Mudanças climáticas e queimadas na Amazônia reduzem geleiras dos Andes tropicais quase pela metade em 30 anos, mostra estudo

Encolhimento 'sem predentes' pode ter impactos ambientais, culturais e econômicos nas populações locais

Porto Velho, RO - Em um período de 30 anos, as geleiras dos Andes tropicais encolheram quase pela metade, uma redução "sem precedentes" que pode ser atribuída às mudanças climáticas e a fatores não climáticos, como o aumento das queimadas florestais nos últimos anos na Amazônia, segundo um estudo divulgado nesta sexta-feira.

O encolhimento pode ter impactos ambientais, culturais e econômicos nas populações locais, inclusive com efeitos na agricultura, água potável, geração de eletricidade e em atividades turísticas, diz o artigo publicado na revista Remote Sensing por especialistas da iniciativa MapBiomas Amazônia em colaboração com a Universidade Nacional Agrária La Molina, o Instituto de Pesquisas em Glaciares e Ecossistemas de Montanha, ambos do Peru, e o Instituto Nacional de Pesquisas Espaciais (Inpe).
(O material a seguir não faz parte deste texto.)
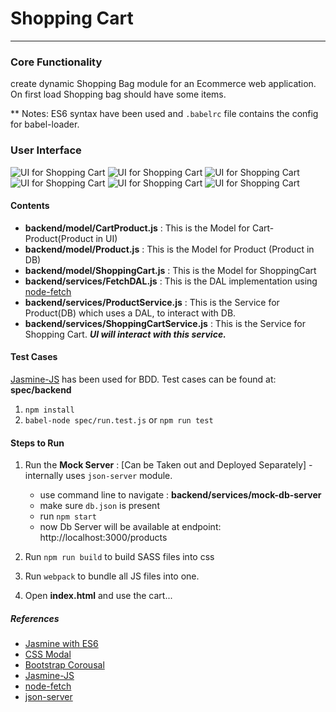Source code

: # Shopping Cart
---
### Core Functionality 

create dynamic Shopping Bag module for an Ecommerce web application.	On first load Shopping bag should have some items. 


** Notes: ES6 syntax have been used and `.babelrc` file contains the config for babel-loader.

### User Interface

![UI for Shopping Cart]((https://github.com/rohit-khanna/XT-Core/blob/master/Assignments/ATM-Module/UI-1.PNG))
![UI for Shopping Cart]((https://github.com/rohit-khanna/XT-Core/blob/master/Assignments/ATM-Module/UI-2.PNG))
![UI for Shopping Cart]((https://github.com/rohit-khanna/XT-Core/blob/master/Assignments/ATM-Module/UI-3.PNG))
![UI for Shopping Cart]((https://github.com/rohit-khanna/XT-Core/blob/master/Assignments/ATM-Module/UI-4.PNG))
![UI for Shopping Cart]((https://github.com/rohit-khanna/XT-Core/blob/master/Assignments/ATM-Module/UI-5.PNG))
![UI for Shopping Cart]((https://github.com/rohit-khanna/XT-Core/blob/master/Assignments/ATM-Module/UI-6.PNG))


#### Contents
- **backend/model/CartProduct.js** : This is the Model for Cart-Product(Product in UI)
- **backend/model/Product.js** : This is the Model for  Product (Product in DB)
- **backend/model/ShoppingCart.js** : This is the Model for ShoppingCart
- **backend/services/FetchDAL.js** : This is the DAL implementation using [node-fetch](https://www.npmjs.com/package/node-fetch)
- **backend/services/ProductService.js** : This is the Service for Product(DB) which uses a DAL, to interact with DB. 
- **backend/services/ShoppingCartService.js** : This is the Service for Shopping Cart. ***UI will interact with this service.***


#### Test Cases
[Jasmine-JS](https://jasmine.github.io/) has been used for BDD. Test cases can be found at: **spec/backend**

1.  `npm install`
2.  `babel-node spec/run.test.js` or `npm run test`

####  Steps to Run
1. Run the **Mock Server** : [Can be Taken out and Deployed Separately] - internally uses `json-server` module.  
    - use command line to navigate : **backend/services/mock-db-server** 
    - make sure `db.json`  is present
    - run `npm start`
    - now Db Server will be available at endpoint: http://localhost:3000/products

2. Run `npm run build`  to build SASS files into css
3. Run `webpack` to bundle all JS files into one.
4. Open **index.html** and use the cart...

##### References
- [Jasmine with ES6](https://fullstack-developer.academy/using-jasmine-with-javascript-es2015/)
- [CSS Modal](https://www.w3schools.com/howto/tryit.asp?filename=tryhow_css_modal)
- [Bootstrap Corousal](https://www.w3schools.com/bootstrap4/tryit.asp?filename=trybs_carousel)
- [Jasmine-JS](https://jasmine.github.io/)
- [node-fetch](https://www.npmjs.com/package/node-fetch)
- [json-server](https://www.npmjs.com/package/json-server)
Entre 1990 e 2020, de acordo com o estudo, foi constatada uma perda de 42% da cobertura das geleiras dessa parte da Cordilheira dos Andes, caindo de 2.429,38 km² para 1.409,11 km². As conclusões foram possíveis por um mapeamento da evolução histórica da mudança das geleiras com dados de satélites.

Efrain Turpo, que liderou o estudo, explica por que o aumento das queimadas na Amazônia nos últimos anos ajuda a explicar a redução:

"A queima das florestas gera carbono negro, que acelera o recuo das geleiras quando entra em contato com sua superfície", diz.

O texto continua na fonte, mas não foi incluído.